Task to carry out:
Copy every line from the data below in which the string "Method" can be found.

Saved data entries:
-- Opening Marker --
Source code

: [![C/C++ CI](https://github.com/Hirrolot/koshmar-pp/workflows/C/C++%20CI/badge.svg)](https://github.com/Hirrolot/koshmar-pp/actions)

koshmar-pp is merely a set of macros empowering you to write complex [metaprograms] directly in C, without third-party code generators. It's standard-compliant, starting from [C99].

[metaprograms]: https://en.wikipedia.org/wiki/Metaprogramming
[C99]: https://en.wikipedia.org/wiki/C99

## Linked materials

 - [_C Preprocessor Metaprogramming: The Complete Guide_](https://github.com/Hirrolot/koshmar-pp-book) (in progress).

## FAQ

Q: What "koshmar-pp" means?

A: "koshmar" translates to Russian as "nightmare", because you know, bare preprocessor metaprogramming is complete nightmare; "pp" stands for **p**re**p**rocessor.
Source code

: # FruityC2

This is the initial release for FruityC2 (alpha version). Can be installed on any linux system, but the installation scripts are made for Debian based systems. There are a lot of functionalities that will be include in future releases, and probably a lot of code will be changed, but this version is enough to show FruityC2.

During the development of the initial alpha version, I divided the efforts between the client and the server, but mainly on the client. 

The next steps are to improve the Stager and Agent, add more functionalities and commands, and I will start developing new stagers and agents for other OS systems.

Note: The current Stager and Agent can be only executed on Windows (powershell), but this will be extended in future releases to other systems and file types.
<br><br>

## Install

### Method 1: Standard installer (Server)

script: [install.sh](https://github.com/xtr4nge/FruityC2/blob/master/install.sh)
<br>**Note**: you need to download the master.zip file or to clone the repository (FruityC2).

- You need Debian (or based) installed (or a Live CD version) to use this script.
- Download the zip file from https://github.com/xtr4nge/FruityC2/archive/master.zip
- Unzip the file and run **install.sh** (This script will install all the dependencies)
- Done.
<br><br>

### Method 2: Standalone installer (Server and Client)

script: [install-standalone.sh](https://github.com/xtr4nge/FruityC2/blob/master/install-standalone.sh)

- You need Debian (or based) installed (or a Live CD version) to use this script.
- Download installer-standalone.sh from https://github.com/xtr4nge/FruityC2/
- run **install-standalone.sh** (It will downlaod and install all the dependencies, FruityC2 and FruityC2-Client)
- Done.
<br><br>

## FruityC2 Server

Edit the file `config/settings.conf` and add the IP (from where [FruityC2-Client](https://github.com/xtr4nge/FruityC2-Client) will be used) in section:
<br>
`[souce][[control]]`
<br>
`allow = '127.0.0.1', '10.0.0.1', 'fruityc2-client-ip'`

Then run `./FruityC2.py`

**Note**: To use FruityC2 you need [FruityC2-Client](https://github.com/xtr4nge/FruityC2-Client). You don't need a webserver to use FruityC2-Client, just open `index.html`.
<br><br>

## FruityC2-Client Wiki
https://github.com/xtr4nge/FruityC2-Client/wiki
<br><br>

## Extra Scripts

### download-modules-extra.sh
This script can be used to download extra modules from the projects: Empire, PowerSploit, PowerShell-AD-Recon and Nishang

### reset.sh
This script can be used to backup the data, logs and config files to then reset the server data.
-- Closing Marker --
The completed task:
### Method 1: Standard installer (Server)
### Method 2: Standalone installer (Server and Client)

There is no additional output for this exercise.